_What the exercise asks:_ Look through the entries below. Report each line that has the word "project" in it.
*** Data to examine ***
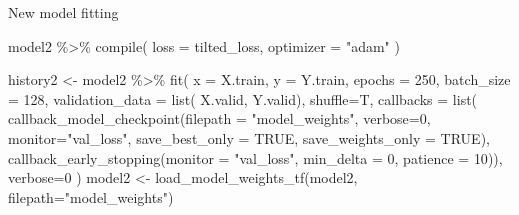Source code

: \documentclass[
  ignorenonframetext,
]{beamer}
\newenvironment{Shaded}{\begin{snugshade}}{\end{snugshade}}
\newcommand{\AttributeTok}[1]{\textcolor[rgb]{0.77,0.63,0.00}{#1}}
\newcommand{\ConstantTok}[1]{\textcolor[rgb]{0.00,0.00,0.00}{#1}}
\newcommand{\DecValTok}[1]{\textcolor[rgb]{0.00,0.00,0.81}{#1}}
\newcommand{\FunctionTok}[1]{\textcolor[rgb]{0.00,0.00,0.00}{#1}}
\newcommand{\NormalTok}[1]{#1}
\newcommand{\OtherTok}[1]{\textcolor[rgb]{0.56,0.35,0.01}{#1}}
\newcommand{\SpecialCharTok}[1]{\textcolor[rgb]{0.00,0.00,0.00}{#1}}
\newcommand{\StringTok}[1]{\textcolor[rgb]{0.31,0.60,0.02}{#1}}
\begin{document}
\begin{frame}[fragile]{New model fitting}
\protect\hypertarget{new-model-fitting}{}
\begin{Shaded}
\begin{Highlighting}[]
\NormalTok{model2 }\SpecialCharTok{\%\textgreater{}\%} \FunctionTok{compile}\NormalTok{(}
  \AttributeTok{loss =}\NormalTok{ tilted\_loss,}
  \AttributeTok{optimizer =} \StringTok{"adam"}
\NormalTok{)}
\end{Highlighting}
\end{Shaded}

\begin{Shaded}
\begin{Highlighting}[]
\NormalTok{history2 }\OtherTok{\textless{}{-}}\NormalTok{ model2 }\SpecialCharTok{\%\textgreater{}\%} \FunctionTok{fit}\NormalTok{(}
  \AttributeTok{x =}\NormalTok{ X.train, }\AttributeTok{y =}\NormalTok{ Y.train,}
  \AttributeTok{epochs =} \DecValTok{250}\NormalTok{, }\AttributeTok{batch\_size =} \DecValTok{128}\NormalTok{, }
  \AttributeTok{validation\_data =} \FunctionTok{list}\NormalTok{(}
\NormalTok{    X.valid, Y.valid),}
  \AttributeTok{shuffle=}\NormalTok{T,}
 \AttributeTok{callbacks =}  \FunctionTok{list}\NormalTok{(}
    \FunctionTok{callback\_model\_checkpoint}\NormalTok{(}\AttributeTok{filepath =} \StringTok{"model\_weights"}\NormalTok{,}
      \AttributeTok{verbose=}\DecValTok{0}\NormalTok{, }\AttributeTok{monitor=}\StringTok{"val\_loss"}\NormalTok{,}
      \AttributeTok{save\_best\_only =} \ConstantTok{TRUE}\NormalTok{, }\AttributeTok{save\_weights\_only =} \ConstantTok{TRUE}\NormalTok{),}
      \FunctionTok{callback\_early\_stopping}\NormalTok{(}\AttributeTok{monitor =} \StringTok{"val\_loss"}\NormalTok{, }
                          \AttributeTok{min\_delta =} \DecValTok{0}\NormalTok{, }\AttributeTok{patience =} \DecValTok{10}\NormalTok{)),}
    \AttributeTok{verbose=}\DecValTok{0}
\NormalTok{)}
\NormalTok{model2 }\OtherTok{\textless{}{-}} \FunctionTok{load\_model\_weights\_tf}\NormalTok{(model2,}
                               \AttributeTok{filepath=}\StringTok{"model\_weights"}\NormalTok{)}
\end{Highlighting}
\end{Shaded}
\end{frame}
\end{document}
***
*** Data to examine ***
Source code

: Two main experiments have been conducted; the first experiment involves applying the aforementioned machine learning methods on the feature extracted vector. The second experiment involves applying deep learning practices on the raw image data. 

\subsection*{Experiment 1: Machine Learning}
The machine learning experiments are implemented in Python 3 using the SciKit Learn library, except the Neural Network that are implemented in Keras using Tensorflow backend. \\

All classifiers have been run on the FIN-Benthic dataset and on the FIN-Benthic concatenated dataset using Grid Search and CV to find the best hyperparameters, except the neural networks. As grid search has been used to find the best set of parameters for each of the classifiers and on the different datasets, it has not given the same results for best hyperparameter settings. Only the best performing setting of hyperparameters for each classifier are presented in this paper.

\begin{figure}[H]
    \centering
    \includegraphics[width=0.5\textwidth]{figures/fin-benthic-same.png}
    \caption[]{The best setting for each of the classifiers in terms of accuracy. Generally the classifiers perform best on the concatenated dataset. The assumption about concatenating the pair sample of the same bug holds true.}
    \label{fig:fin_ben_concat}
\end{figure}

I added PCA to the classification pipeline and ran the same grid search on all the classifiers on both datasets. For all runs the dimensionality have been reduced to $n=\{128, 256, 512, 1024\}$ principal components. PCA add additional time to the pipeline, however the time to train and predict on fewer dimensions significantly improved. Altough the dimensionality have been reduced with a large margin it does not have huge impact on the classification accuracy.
***
*** Data to examine ***
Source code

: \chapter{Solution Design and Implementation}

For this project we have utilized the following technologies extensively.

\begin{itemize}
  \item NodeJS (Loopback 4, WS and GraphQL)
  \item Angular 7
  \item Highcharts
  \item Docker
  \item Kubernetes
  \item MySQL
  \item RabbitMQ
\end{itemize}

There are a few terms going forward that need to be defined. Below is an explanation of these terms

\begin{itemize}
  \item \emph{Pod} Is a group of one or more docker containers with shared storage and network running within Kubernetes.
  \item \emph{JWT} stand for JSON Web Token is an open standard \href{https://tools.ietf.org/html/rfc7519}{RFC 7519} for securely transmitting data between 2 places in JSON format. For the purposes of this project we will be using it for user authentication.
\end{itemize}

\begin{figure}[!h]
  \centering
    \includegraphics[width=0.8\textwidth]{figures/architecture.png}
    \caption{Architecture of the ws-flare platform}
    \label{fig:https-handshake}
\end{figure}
***
_Expected answer:_
For this project we have utilized the following technologies extensively.
  \item \emph{JWT} stand for JSON Web Token is an open standard \href{https://tools.ietf.org/html/rfc7519}{RFC 7519} for securely transmitting data between 2 places in JSON format. For the purposes of this project we will be using it for user authentication.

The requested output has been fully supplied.